実は私最近少し人生に疲れていて、学校に行くのも憂鬱だ。「なんで勉強しなくちゃいけないの?」とか、「なんで私はみんなより劣ってるの?」とか…。──なんで生きないといけないの、とか。自殺したいだなんて思ってしまったりもする。私はいわゆる自殺志願者だ。
でも私には最高の親友がいる。その人が生きがいと言っても過言ではないくらい、本当に私はその子が大好きだ。その子の名前は、花実という。花実は優しくてスタイルが良くて可愛いくせに、私と同じく自殺志願者だ。正直それでも人生を諦めたがっているだなんて、信じられない。
でも前は花実に、「完璧すぎて話しかけづらい」という印象があって話しかけることすらできていなかった。しかし花実と話すようになって自分と同じ自殺志願者と知ってから、急に親近感が湧いたのだ。
そのことから学んだことがある。やはり何もかも完璧な人は逆に怖くて話せないため、少しくらい欠けているところがあった方が親しみやすいということ。まぁ、私は花実のように欠けている部品が一つではないのだけれど。
そう、私は失敗作少女だ。工場に例えると、何らかの作る工程で失敗してその辺に捨てられるような、そんな失敗作。きっと私はみんなの劣化版なのだ。
今日は私も花実も部活はないし、花実と一緒に帰ることができる。いつもはクラスの友達と帰っているが、それの何倍も、何十倍も花実と一緒に帰路につく方が幸せ。クラスの友達には悪いけど。
「あっ、すーちゃんっ!帰ろーっ!」
この可愛らしくてスタイルが良い子が花実だ。本当はこんな私がこんなすごい子と並んで歩くのが少し恥ずかしいのだが、そんなことよりも私は花実と一緒にいたいのだ。

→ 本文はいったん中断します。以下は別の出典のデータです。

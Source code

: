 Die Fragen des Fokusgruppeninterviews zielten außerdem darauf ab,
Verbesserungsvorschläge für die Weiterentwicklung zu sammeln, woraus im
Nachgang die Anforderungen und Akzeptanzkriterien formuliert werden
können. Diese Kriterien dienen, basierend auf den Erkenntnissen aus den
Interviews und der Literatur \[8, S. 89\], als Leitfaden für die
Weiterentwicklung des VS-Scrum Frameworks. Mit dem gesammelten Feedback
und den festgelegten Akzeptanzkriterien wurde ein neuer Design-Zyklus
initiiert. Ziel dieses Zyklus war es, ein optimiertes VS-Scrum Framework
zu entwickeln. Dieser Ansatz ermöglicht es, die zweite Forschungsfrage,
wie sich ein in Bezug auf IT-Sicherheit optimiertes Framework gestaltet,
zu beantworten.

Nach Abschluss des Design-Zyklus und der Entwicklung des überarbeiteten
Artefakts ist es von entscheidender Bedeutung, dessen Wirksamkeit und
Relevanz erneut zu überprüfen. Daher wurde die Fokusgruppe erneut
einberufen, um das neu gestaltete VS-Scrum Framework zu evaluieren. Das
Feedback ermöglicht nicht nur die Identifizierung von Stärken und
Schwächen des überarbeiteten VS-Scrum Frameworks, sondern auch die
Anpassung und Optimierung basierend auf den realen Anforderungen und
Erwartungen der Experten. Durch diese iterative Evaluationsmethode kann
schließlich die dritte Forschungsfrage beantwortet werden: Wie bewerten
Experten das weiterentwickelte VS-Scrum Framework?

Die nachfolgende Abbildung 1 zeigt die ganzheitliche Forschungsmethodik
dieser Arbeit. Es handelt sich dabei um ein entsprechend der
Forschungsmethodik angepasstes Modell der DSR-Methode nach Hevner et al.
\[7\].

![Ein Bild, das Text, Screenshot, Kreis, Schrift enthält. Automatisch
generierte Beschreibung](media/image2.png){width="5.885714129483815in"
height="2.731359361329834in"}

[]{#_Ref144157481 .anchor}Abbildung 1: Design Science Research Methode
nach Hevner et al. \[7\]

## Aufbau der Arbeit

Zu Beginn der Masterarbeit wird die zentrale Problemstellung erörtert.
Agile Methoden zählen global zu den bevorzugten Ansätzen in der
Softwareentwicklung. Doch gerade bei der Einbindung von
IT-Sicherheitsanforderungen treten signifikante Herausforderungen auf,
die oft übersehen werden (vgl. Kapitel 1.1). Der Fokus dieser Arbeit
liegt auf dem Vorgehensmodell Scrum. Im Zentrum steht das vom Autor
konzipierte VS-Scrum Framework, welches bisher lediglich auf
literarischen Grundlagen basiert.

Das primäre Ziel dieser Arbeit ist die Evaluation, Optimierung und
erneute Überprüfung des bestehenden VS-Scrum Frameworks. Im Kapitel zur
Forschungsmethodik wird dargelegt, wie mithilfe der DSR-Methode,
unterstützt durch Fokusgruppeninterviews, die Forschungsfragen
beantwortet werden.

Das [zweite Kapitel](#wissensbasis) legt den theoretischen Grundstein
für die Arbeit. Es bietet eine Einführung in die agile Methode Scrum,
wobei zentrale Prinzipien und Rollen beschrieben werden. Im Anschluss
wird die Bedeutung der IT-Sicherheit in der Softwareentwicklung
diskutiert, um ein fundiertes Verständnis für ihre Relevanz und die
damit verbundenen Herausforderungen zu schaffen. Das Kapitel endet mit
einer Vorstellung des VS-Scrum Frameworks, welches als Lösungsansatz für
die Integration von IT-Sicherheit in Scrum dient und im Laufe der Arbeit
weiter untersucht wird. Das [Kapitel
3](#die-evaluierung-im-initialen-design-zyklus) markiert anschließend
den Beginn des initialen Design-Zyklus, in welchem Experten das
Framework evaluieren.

花実は私のことを「すーちゃん」と呼ぶ。花実は元気でコミュ力が高いうえに可愛いから、きっとすごくモテるだろう。羨ましいなぁ…。
「花実ー!今日一緒に帰んない?」
ほら、今日も花実は小学校すら違う女の子に話しかけられている。花実は女子にもモテるのだ。すると花実は困ったように私の方をちらっと見てからこう言った。
「ごめーん、今日はすーちゃんと帰るから、また明日ねっ?」
こんな時にも友達を優先してくれる優しさ…本当に花実はいい子だなぁ…。私は少し罪悪感に包まれながらも、小さな声で花実に「なんかごめんね」と謝った。
平和な私の日々に悲劇が訪れたのは、ある日のことだった。いつもの朝、いつもの日常、いつもの感じ…。私はその日、普段と何も変わらないいつもを味わっていた。すると、そこにイレギュラーな人物が現れたのだった。
「トンッ」と肩を叩かれて後ろを振り向くと、そこには私より少し背の高い女の子が立っていた。あ、この人知ってる!そう思った瞬間だった──。
「チッ。」
そんな舌打ちが聞こえたかと思うと、その女子生徒は私に肩をぶつけて去って行ってしまったのだ。私は戸惑いすぎてその場に立ち尽くす。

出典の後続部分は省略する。